Further preferably, in the above method for preparing a phellinus linteus fruit body phenolic active substance, the phellinus linteus fruit body in the step (1) is dried, crushed and sieved with a 20-80 mesh sieve.

More preferably, in the above method for preparing a phenolic active substance from Phellinus linteus fruiting body, the step (1) comprises adding acetone-ethanol mixture to obtain solution V _{Acetone (II)} ：V _Ethanol ：V _{Water (W)} ＝(0.5～3)：(6～8)：1。

Still more preferably, in the above method for preparing a phenolic active substance from Phellinus linteus fruiting body, the step (1) comprises adding acetone-ethanol mixture to obtain solution V _{Acetone (II)} ：V _Ethanol ：V _{Water (W)} ＝(0.8～1.5)：(7～8)：1。

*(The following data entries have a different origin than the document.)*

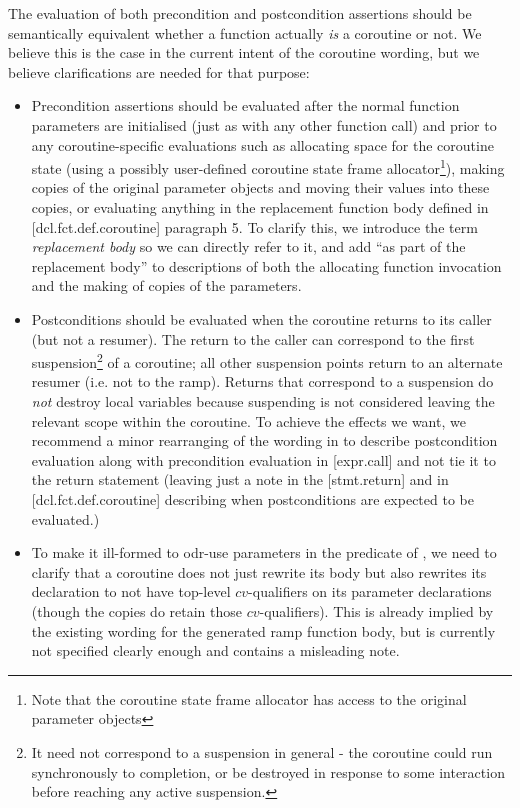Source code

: The evaluation of both precondition and postcondition assertions should be semantically equivalent whether a function actually \emph{is} a coroutine or not.  We believe this is the case in the current intent of the coroutine wording, but we believe clarifications are needed for that purpose:
\begin{itemize}
\item Precondition assertions should be evaluated after the normal function parameters are initialised (just as with any other function call) and prior to any coroutine-specific evaluations such as allocating space for the coroutine state (using a possibly user-defined coroutine state frame allocator\footnote{Note that the coroutine state frame allocator has access to the original parameter objects}), making copies of the original parameter objects and moving their values into these copies, or evaluating anything in the replacement function body defined in [dcl.fct.def.coroutine] paragraph 5.  To clarify this, we  introduce the term \emph{replacement body} so we can directly refer to it, and add ``as part of the replacement body'' to descriptions of both the allocating function invocation and the making of copies of the parameters.
\item Postconditions should be evaluated when the coroutine returns to its caller (but not a resumer).  The return to the caller can correspond to the first suspension\footnote{It need not correspond to a suspension in general - the coroutine could run synchronously to completion, or be destroyed in response to some interaction before reaching any active suspension.} of a coroutine; all other suspension points return to an alternate resumer (i.e. not to the ramp).   Returns that correspond to a suspension do \emph{not} destroy local variables because suspending is not considered leaving the relevant scope within the coroutine.   To achieve the effects we want, we recommend a minor rearranging of the wording in \cite{P2900R8} to describe postcondition evaluation along with precondition evaluation in [expr.call] and not tie it to the return statement (leaving just a note in the [stmt.return] and in [dcl.fct.def.coroutine] describing when postconditions are expected to be evaluated.)
\item To make it ill-formed to odr-use parameters in the predicate of , we need to clarify that a coroutine does not just rewrite its body but also rewrites its declaration to not have top-level $cv$-qualifiers on its parameter declarations (though the copies do retain those $cv$-qualifiers).  This is already implied by the existing wording for the generated ramp function body, but is currently not specified clearly enough and contains a misleading note.
\end{itemize}

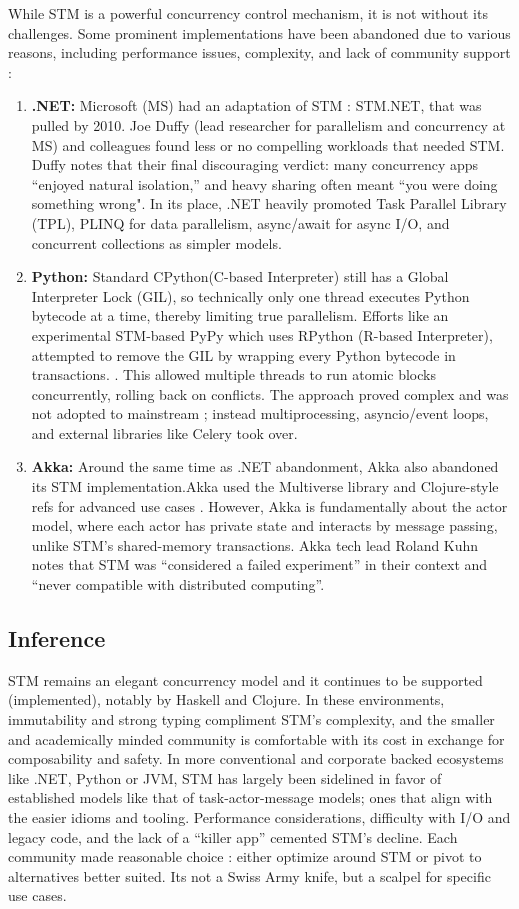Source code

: While STM is a powerful concurrency control mechanism, it is not without its challenges. Some prominent implementations have been abandoned due to various reasons, including performance issues, complexity, and lack of community support :
\begin{enumerate}
    \item \textbf{.NET:}  Microsoft (MS) had an adaptation of STM :  STM.NET, that was pulled by 2010. Joe Duffy (lead researcher for parallelism and concurrency at MS) and colleagues found less or no compelling workloads that needed STM. Duffy notes that their final discouraging verdict: many concurrency apps “enjoyed natural isolation,” and heavy sharing often meant “you were doing something wrong"\cite{infoq.com}.  In its place, .NET heavily promoted Task Parallel Library (TPL), PLINQ for data parallelism, async/await for async I/O, and concurrent collections as simpler models.
    \item \textbf{Python:}  Standard CPython(C-based Interpreter) still has a Global Interpreter Lock (GIL), so technically only one thread executes Python bytecode at a time, thereby limiting true parallelism. Efforts like an experimental STM-based PyPy which uses RPython (R-based Interpreter), attempted to remove the GIL by wrapping every Python bytecode in transactions. \cite{pypy.org}. This allowed multiple threads to run atomic blocks concurrently, rolling back on conflicts. The approach proved complex and was not adopted to mainstream ; instead multiprocessing, asyncio/event loops, and external libraries like Celery took over.
    \item \textbf{Akka:} Around the same time as .NET abandonment, Akka also abandoned its STM implementation.Akka used the Multiverse library and Clojure-style refs for advanced use cases
    \cite{doc.akka.io}. However, Akka is fundamentally about the actor model, where each actor has private state and interacts by message passing, unlike STM’s shared-memory transactions. Akka tech lead Roland Kuhn notes that STM was “considered a failed experiment” in their context and “never compatible with distributed computing”.
\end{enumerate}

\subsection{Inference}

STM remains an elegant concurrency model and it continues to be supported (implemented), notably by Haskell and Clojure. In these environments, immutability and strong typing compliment STM’s complexity, and the smaller and academically minded community is comfortable with its cost in exchange for composability and safety. In more conventional and corporate backed ecosystems like .NET, Python or JVM, STM has largely been sidelined in favor of established models like that of task-actor-message models; ones that align with the easier idioms and tooling. Performance considerations, difficulty with I/O and legacy code, and the lack of a “killer app” cemented STM’s decline. Each community made reasonable choice : either optimize around STM or pivot to alternatives better suited. Its not a Swiss Army knife, but a scalpel for specific use cases.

More preferably, the method for preparing Phellinus linteus fruiting body phenolic active substance as described above, comprises the step (2) of adding V to the mixture of ethyl acetate and n-butanol _{Ethyl acetate} ：V _N-butanol ＝(5～30)：1。

Still more preferably, in the above method for preparing a phenolic active substance from Phellinus linteus fruiting body, V is contained in the mixture of ethyl acetate and n-butanol in step (2) _{Ethyl acetate} ：V _N-butanol ＝(5～10)：1。

More preferably, in the above method for preparing a phenolic active substance from Phellinus linteus fruiting body, the extraction in step (2) is performed by standing for 1-2 hours each time.

More preferably, in the preparation method of the phellinus linteus fruit body phenolic active substance, the ultrafiltration membrane in the step (3) has the specification of 10-20 kDa, the pressure of 0.2-0.4 MPa and the temperature of 25-30 ℃.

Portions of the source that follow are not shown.